Chip: "I thought dolls were intended solely as a means of giving young girls a sense of the 'ideal' woman, meaning thin and hot and blonde. I shudder to think what my Quinton's waitresses may look like in a decade if they grow up playing with these things."
Richard: "All considerations of attractiveness aside, it's important during these troubled economic times that we teach children that they will probably not grow up to be successful."
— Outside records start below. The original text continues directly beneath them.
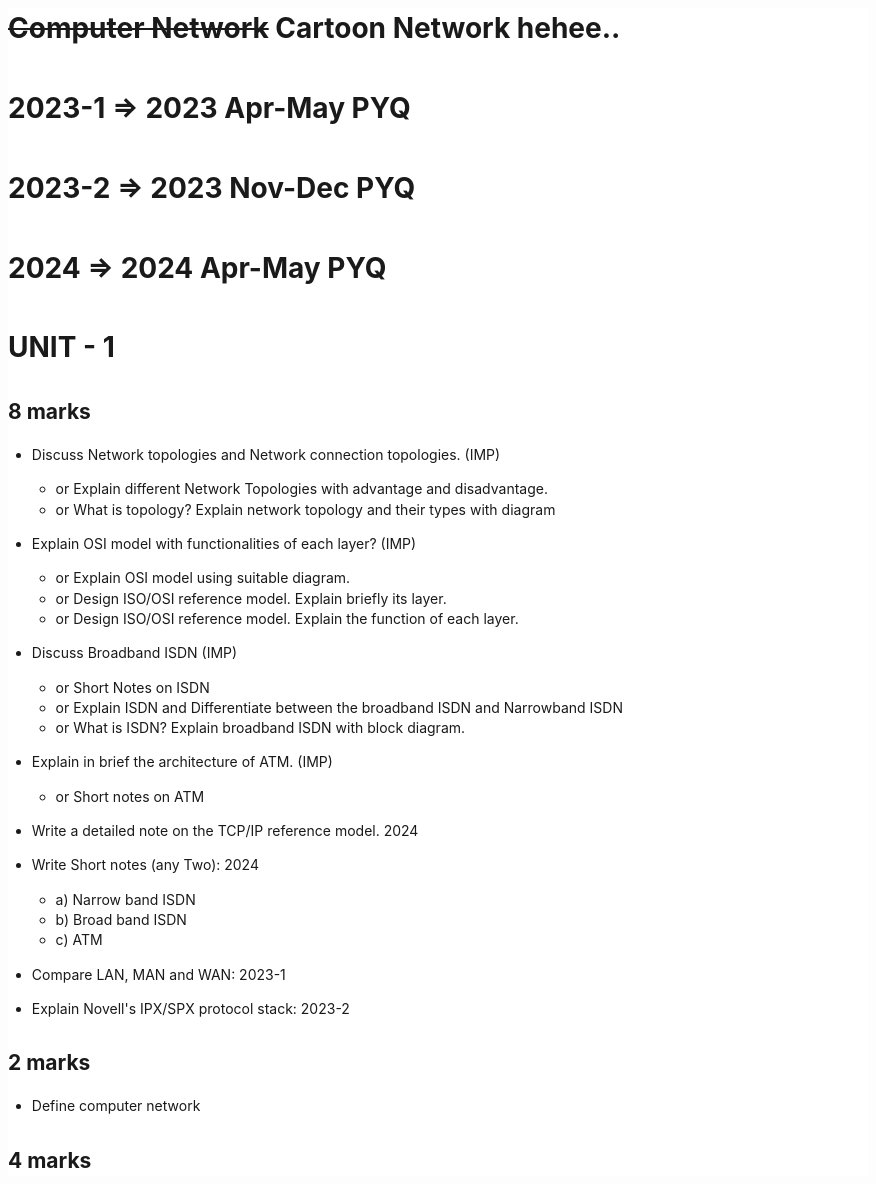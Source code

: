 # ~~Computer Network~~ Cartoon Network hehee..

# 2023-1 => 2023 Apr-May PYQ
# 2023-2 => 2023 Nov-Dec PYQ
# 2024 => 2024 Apr-May PYQ 


# UNIT - 1

## 8 marks

- Discuss Network topologies and Network connection topologies. (IMP)

  - or Explain different Network Topologies with advantage and disadvantage.
  - or What is topology? Explain network topology and their types with diagram

- Explain OSI model with functionalities of each layer? (IMP)

  - or Explain OSI model using suitable diagram.
  - or Design ISO/OSI reference model. Explain briefly its layer.
  - or Design ISO/OSI reference model. Explain the function of each layer.

- Discuss Broadband ISDN (IMP)

  - or Short Notes on ISDN
  - or Explain ISDN and Differentiate between the broadband ISDN and Narrowband ISDN
  - or What is ISDN? Explain broadband ISDN with block diagram.

- Explain in brief the architecture of ATM. (IMP)

  - or Short notes on ATM

- Write a detailed note on the TCP/IP reference model. 2024
- Write Short notes (any Two): 2024

  - a) Narrow band ISDN
  - b) Broad band ISDN
  - c) ATM

- Compare LAN, MAN and WAN: 2023-1
- Explain Novell's IPX/SPX protocol stack: 2023-2

## 2 marks

- Define computer network

## 4 marks
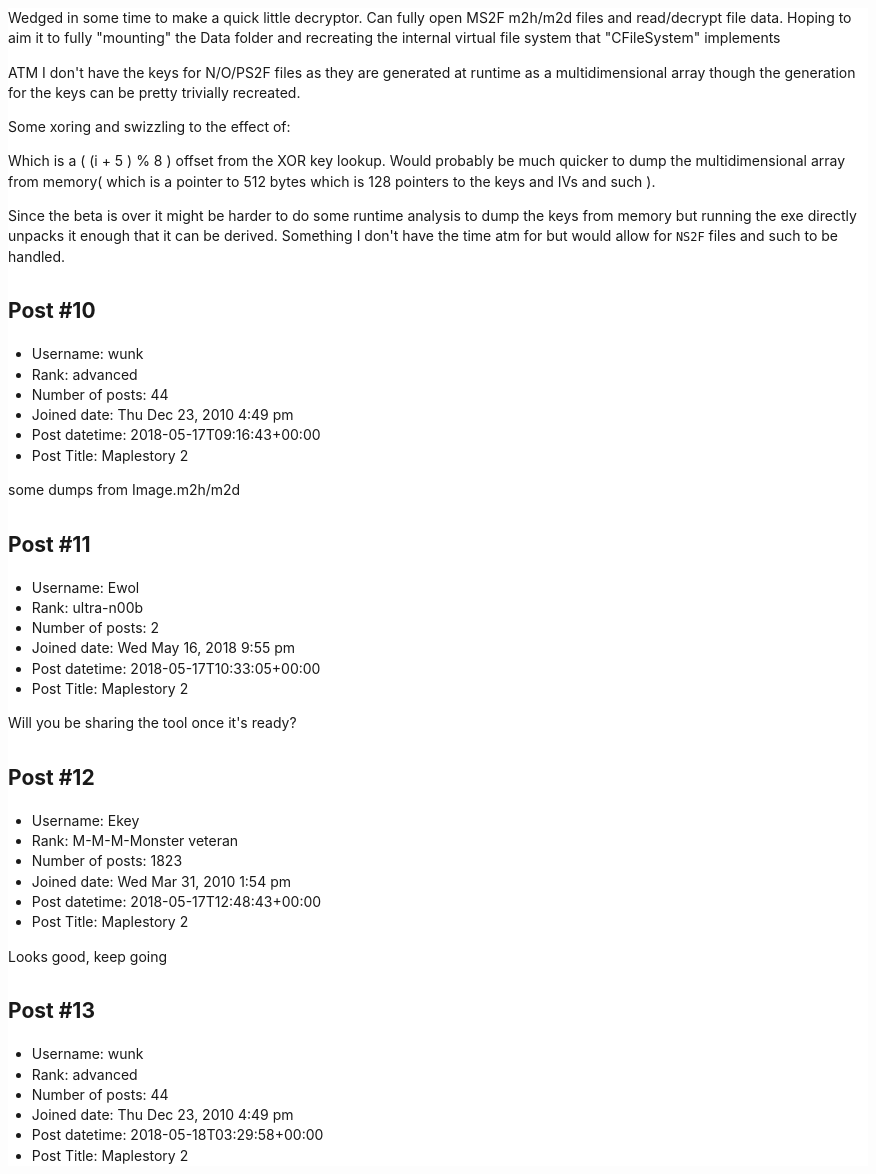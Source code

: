 Wedged in some time to make a quick little decryptor. Can fully open MS2F m2h/m2d files and read/decrypt file data. Hoping to aim it to fully "mounting" the Data folder and recreating the internal virtual file system that "CFileSystem" implements






ATM I don't have the keys for N/O/PS2F files as they are generated at runtime as a multidimensional array though the generation for the keys can be pretty trivially recreated.

Some xoring and swizzling to the effect of:

Which is a ( (i + 5 ) % 8 ) offset from the XOR key lookup. Would probably be much quicker to dump the multidimensional array from memory( which is a pointer to 512 bytes which is 128 pointers to the keys and IVs and such ).

Since the beta is over it might be harder to do some runtime analysis to dump the keys from memory but running the exe directly unpacks it enough that it can be derived. Something I don't have the time atm for but would allow for `NS2F` files and such to be handled.
## Post #10
- Username: wunk
- Rank: advanced
- Number of posts: 44
- Joined date: Thu Dec 23, 2010 4:49 pm
- Post datetime: 2018-05-17T09:16:43+00:00
- Post Title: Maplestory 2

some dumps from Image.m2h/m2d
## Post #11
- Username: Ewol
- Rank: ultra-n00b
- Number of posts: 2
- Joined date: Wed May 16, 2018 9:55 pm
- Post datetime: 2018-05-17T10:33:05+00:00
- Post Title: Maplestory 2

Will you be sharing the tool once it's ready?
## Post #12
- Username: Ekey
- Rank: M-M-M-Monster veteran
- Number of posts: 1823
- Joined date: Wed Mar 31, 2010 1:54 pm
- Post datetime: 2018-05-17T12:48:43+00:00
- Post Title: Maplestory 2

Looks good, keep going
## Post #13
- Username: wunk
- Rank: advanced
- Number of posts: 44
- Joined date: Thu Dec 23, 2010 4:49 pm
- Post datetime: 2018-05-18T03:29:58+00:00
- Post Title: Maplestory 2
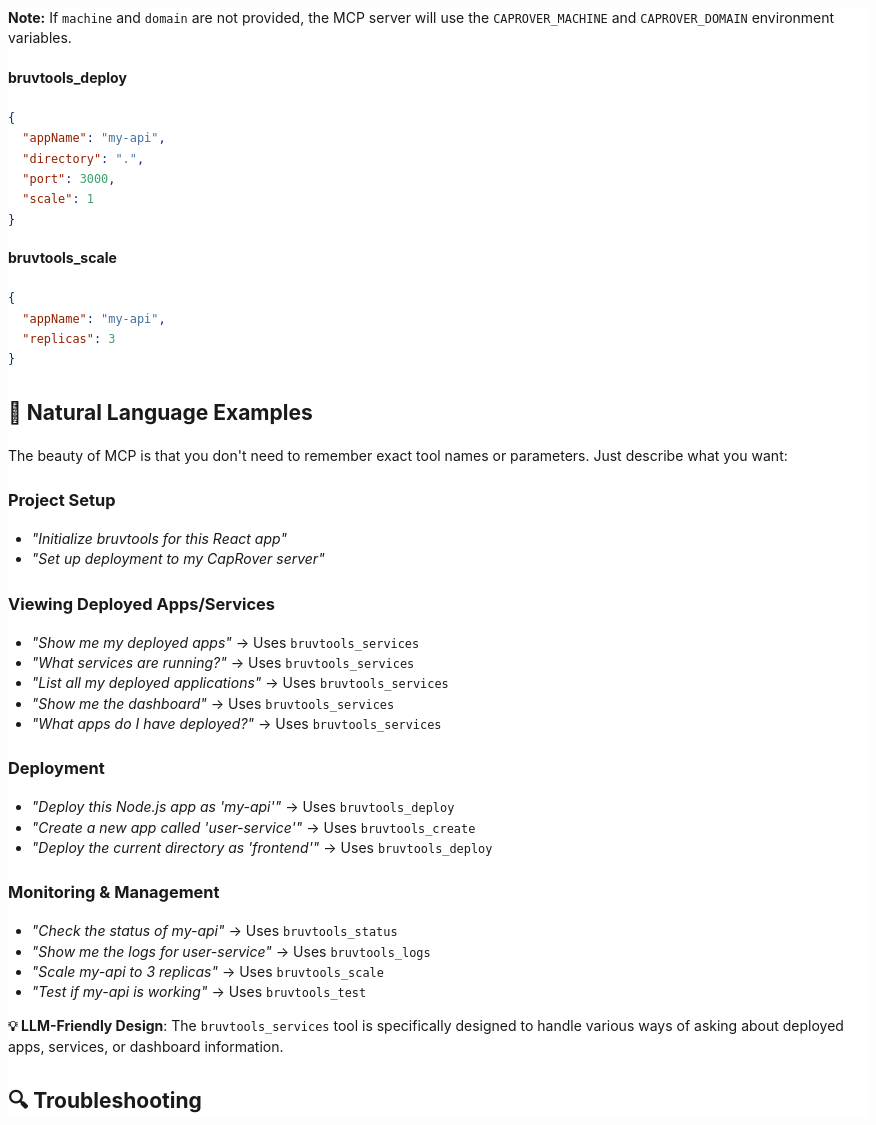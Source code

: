 **Note:** If `machine` and `domain` are not provided, the MCP server will use the `CAPROVER_MACHINE` and `CAPROVER_DOMAIN` environment variables.

#### bruvtools_deploy
```json
{
  "appName": "my-api",
  "directory": ".",
  "port": 3000,
  "scale": 1
}
```

#### bruvtools_scale
```json
{
  "appName": "my-api",
  "replicas": 3
}
```

## 🎨 Natural Language Examples

The beauty of MCP is that you don't need to remember exact tool names or parameters. Just describe what you want:

### Project Setup
- *"Initialize bruvtools for this React app"*
- *"Set up deployment to my CapRover server"*

### Viewing Deployed Apps/Services
- *"Show me my deployed apps"* → Uses `bruvtools_services`
- *"What services are running?"* → Uses `bruvtools_services`
- *"List all my deployed applications"* → Uses `bruvtools_services`
- *"Show me the dashboard"* → Uses `bruvtools_services`
- *"What apps do I have deployed?"* → Uses `bruvtools_services`

### Deployment
- *"Deploy this Node.js app as 'my-api'"* → Uses `bruvtools_deploy`
- *"Create a new app called 'user-service'"* → Uses `bruvtools_create`
- *"Deploy the current directory as 'frontend'"* → Uses `bruvtools_deploy`

### Monitoring & Management
- *"Check the status of my-api"* → Uses `bruvtools_status`
- *"Show me the logs for user-service"* → Uses `bruvtools_logs`
- *"Scale my-api to 3 replicas"* → Uses `bruvtools_scale`
- *"Test if my-api is working"* → Uses `bruvtools_test`

**💡 LLM-Friendly Design**: The `bruvtools_services` tool is specifically designed to handle various ways of asking about deployed apps, services, or dashboard information.

## 🔍 Troubleshooting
Also hot this year is the "Blu-ray player." Just when you thought DVD's were here to stay, along comes Blu-Ray, and if you want to see The Godfather in the best possible condition (until the next product comes along) you better pony up the cash this Christmas! Here's a bit of their advertising commentary: "The name is a combination of 'blue' (blue-violet laser) and 'ray' (optical ray)."
Richard: "In terms of the quantity of available discs right now, owning a Blu-ray is little better than owning a Betamax. But there's no denying that blue lasers are cool as fuck and I will pay any amount to own this."
Chip: "I still own a Betamax and four working tapes, including E.T, and it suits me perfectly fine."
The holiday comedy Four Christmases, critically considered mediocre at best, held its own in first place for the second weekend in a row, grossing $18 million.
Richard: "Critics like to claim that an audiences' embracing of such hackneyed material signals the death of 'real' cinema, but the truth is that most people who see this film actually know that it sucks. Still, such films provide an important service for families who can then relate the exaggerated comic antics on-screen to their own less interesting lives, bringing them closer together and ultimately enhancing the very fabric of American life."
Chip: "I enjoyed the parts where Vince Vaughn got hit in the balls."